Солженицын считает, что Ленин настоял в 1917 году на проведении в России новой "пролетарской и социалистической" революции, хотя ни Россия, ни русский народ не были готовы к такой революции и не нуждались в ней.
Солженицын также считает, что Ленин злоупотреблял террористическими методами борьбы против своих политических противников.
Легко разбирать ошибки революционера через 50 лет после революции.
Но революционная ситуация обычно не дает политическим вождям времени для спокойного академического анализа. Впрочем, и сейчас можно предположить, что если бы российские буржуазные партии оказались способными осуществить в 1917 году хотя бы собственные буржуазно-демократические задачи (и вывести Россию из войны), то народ не пошел бы тогда на новую революцию. Но русская буржуазия по трусости и корыстности не смогла решить этих столь назревших проблем, эти проблемы взялись решить большевики во главе с Лениным, и русский народ, как показала история, их тогда поддержал.
Крайне сложен вопрос о методах революционной борьбы. Ибо первая социалистическая революция - это неизбежно шаг в неизвестное. Ее не с чем сравнить, и ее вождям не у кого перенимать опыт. Здесь невозможно все заранее рассчитать, взвесить и только затем принимать решения. Предвидеть события можно чаше всего на несколько дней или недель вперед. Основные решения и методы революционной борьбы принимаются или корректируются только в ходе событий. Ленин хорошо это понимал и нередко повторял слова Наполеона: "Сначала ввязаться в бой, а там посмотрим". Такая революция невозможна без риска, без риска поражения и без риска ошибок. Но и не дать сигнал к революции, когда она стала возможной, - это тоже очень большой риск для революционной партии.

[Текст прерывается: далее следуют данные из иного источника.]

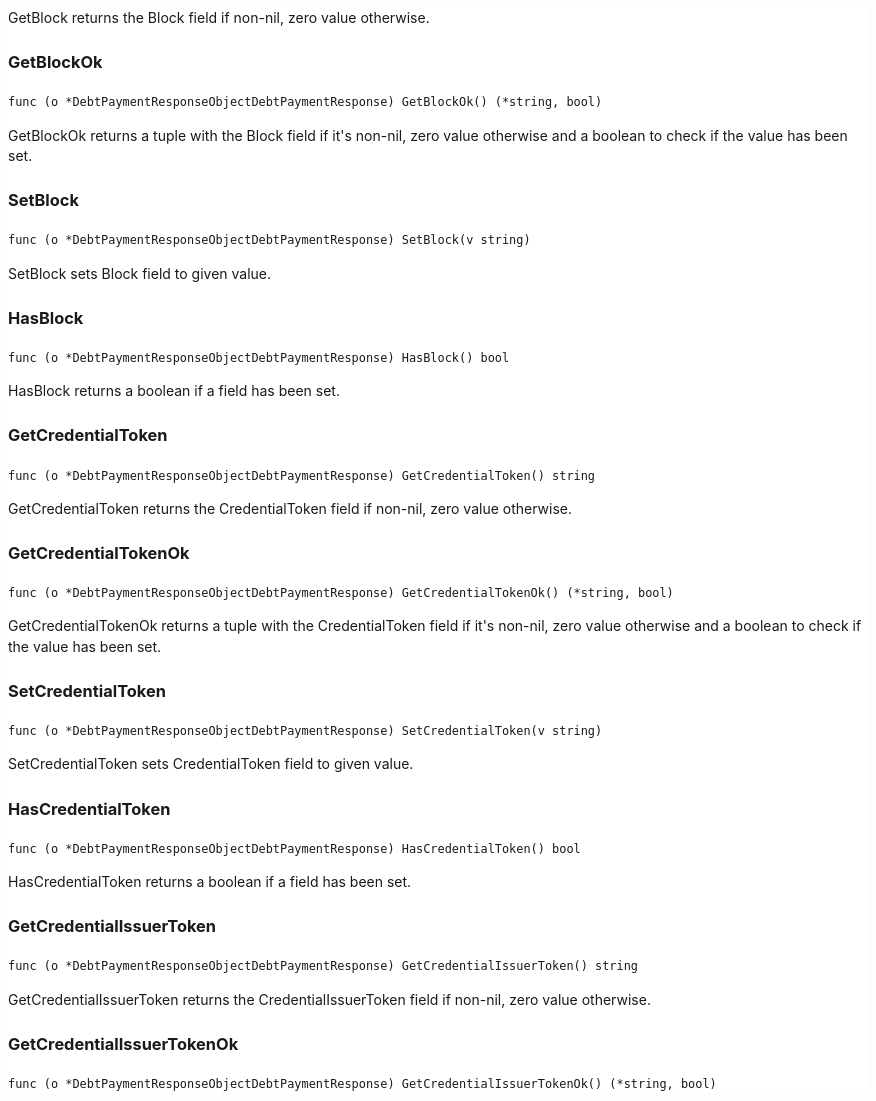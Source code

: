 GetBlock returns the Block field if non-nil, zero value otherwise.

### GetBlockOk

`func (o *DebtPaymentResponseObjectDebtPaymentResponse) GetBlockOk() (*string, bool)`

GetBlockOk returns a tuple with the Block field if it's non-nil, zero value otherwise
and a boolean to check if the value has been set.

### SetBlock

`func (o *DebtPaymentResponseObjectDebtPaymentResponse) SetBlock(v string)`

SetBlock sets Block field to given value.

### HasBlock

`func (o *DebtPaymentResponseObjectDebtPaymentResponse) HasBlock() bool`

HasBlock returns a boolean if a field has been set.

### GetCredentialToken

`func (o *DebtPaymentResponseObjectDebtPaymentResponse) GetCredentialToken() string`

GetCredentialToken returns the CredentialToken field if non-nil, zero value otherwise.

### GetCredentialTokenOk

`func (o *DebtPaymentResponseObjectDebtPaymentResponse) GetCredentialTokenOk() (*string, bool)`

GetCredentialTokenOk returns a tuple with the CredentialToken field if it's non-nil, zero value otherwise
and a boolean to check if the value has been set.

### SetCredentialToken

`func (o *DebtPaymentResponseObjectDebtPaymentResponse) SetCredentialToken(v string)`

SetCredentialToken sets CredentialToken field to given value.

### HasCredentialToken

`func (o *DebtPaymentResponseObjectDebtPaymentResponse) HasCredentialToken() bool`

HasCredentialToken returns a boolean if a field has been set.

### GetCredentialIssuerToken

`func (o *DebtPaymentResponseObjectDebtPaymentResponse) GetCredentialIssuerToken() string`

GetCredentialIssuerToken returns the CredentialIssuerToken field if non-nil, zero value otherwise.

### GetCredentialIssuerTokenOk

`func (o *DebtPaymentResponseObjectDebtPaymentResponse) GetCredentialIssuerTokenOk() (*string, bool)`

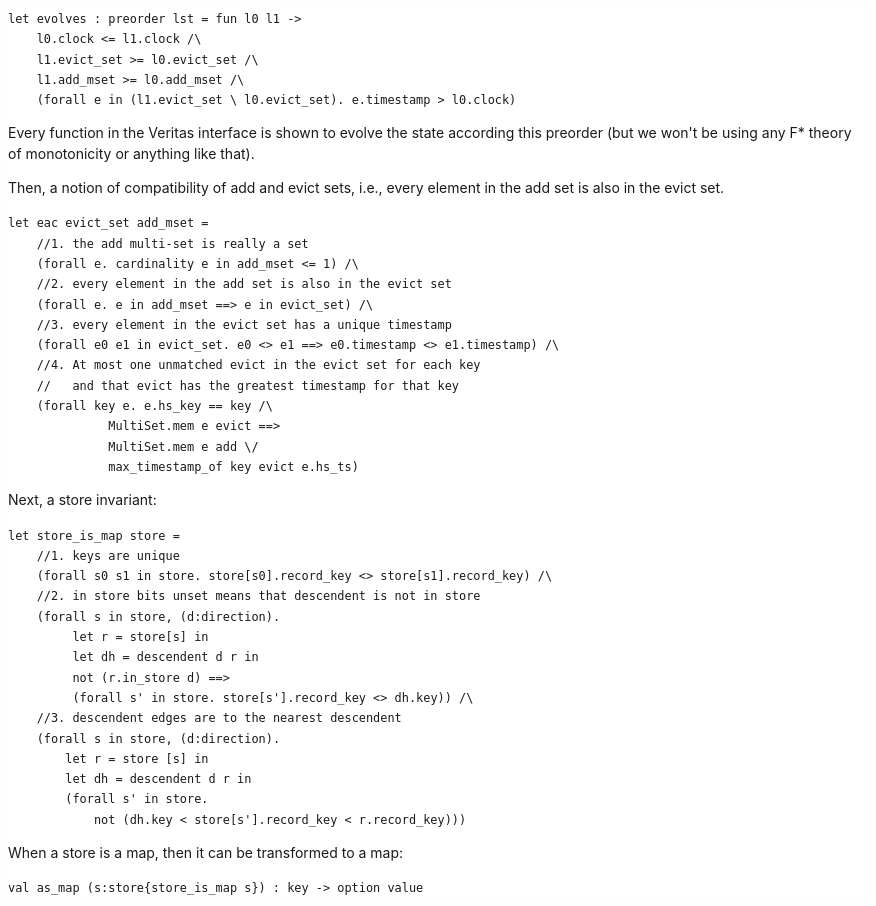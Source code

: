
 ```
let evolves : preorder lst = fun l0 l1 ->
    l0.clock <= l1.clock /\
    l1.evict_set >= l0.evict_set /\
    l1.add_mset >= l0.add_mset /\
    (forall e in (l1.evict_set \ l0.evict_set). e.timestamp > l0.clock)
```

Every function in the Veritas interface is shown to evolve the state
according this preorder (but we won't be using any F* theory of
monotonicity or anything like that).

Then, a notion of compatibility of add and evict sets, i.e., every
element in the add set is also in the evict set.

```
let eac evict_set add_mset =
    //1. the add multi-set is really a set
    (forall e. cardinality e in add_mset <= 1) /\
    //2. every element in the add set is also in the evict set
    (forall e. e in add_mset ==> e in evict_set) /\
    //3. every element in the evict set has a unique timestamp
    (forall e0 e1 in evict_set. e0 <> e1 ==> e0.timestamp <> e1.timestamp) /\
    //4. At most one unmatched evict in the evict set for each key
    //   and that evict has the greatest timestamp for that key
    (forall key e. e.hs_key == key /\
              MultiSet.mem e evict ==>
              MultiSet.mem e add \/
              max_timestamp_of key evict e.hs_ts)
```

Next, a store invariant:

```
let store_is_map store =
    //1. keys are unique
    (forall s0 s1 in store. store[s0].record_key <> store[s1].record_key) /\
    //2. in store bits unset means that descendent is not in store
    (forall s in store, (d:direction).
         let r = store[s] in
         let dh = descendent d r in
         not (r.in_store d) ==>
         (forall s' in store. store[s'].record_key <> dh.key)) /\
    //3. descendent edges are to the nearest descendent
    (forall s in store, (d:direction).
        let r = store [s] in
        let dh = descendent d r in
        (forall s' in store.
            not (dh.key < store[s'].record_key < r.record_key)))
```

When a store is a map, then it can be transformed to a map:

```
val as_map (s:store{store_is_map s}) : key -> option value
```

Неудивительно поэтому, что у Ленина и возглавляемого им Советского правительства было немало ошибок и просчетов. Эти ошибки затянули гражданскую войну в России и сделали ее более ожесточенной. Эти просчеты затянули переход к НЭПу и усилили на первых порах хозяйственную разруху. Не оправдались и надежды Ленина на скорую революцию в Европе, которая даст России техническую и культурную помощь. Советское пра
167
вительство пошло слишком далеко в ограничении демократии в нашей стране.
Этот список просчетов и ошибок можно продолжить. Однако никакая кибернетика не поможет доказать, что вооруженное восстание 24 октября 1917 года было исторически преждевременным шагом, и что все последующие злодеяния сталинского режима вытекали из этой роковой ошибки Ленина. Ибо и после смерти Ленина путь нашей партии вперед был движением по никем не изведанной дороге. К сожалению, те, кто сменил Ленина во главе партии, не имели его ума, знаний, умения находить в большинстве трудных ситуаций верное решение. Поэтому они не использовали и малой части тех возможностей, которые давала Октябрьская революция для быстрого продвижения вперед к подлинно социалистическому и демократическому обществу. Мы и сегодня еще далеки от этой цели. Сталин не только не шел "стопой в точно указанную стопу" (таких "точно указанных стоп" в истории не бывает). Но и те несколько вешек, которые наметил Ленин в своих последних заметках, Сталин очень быстро отбросил в сторону.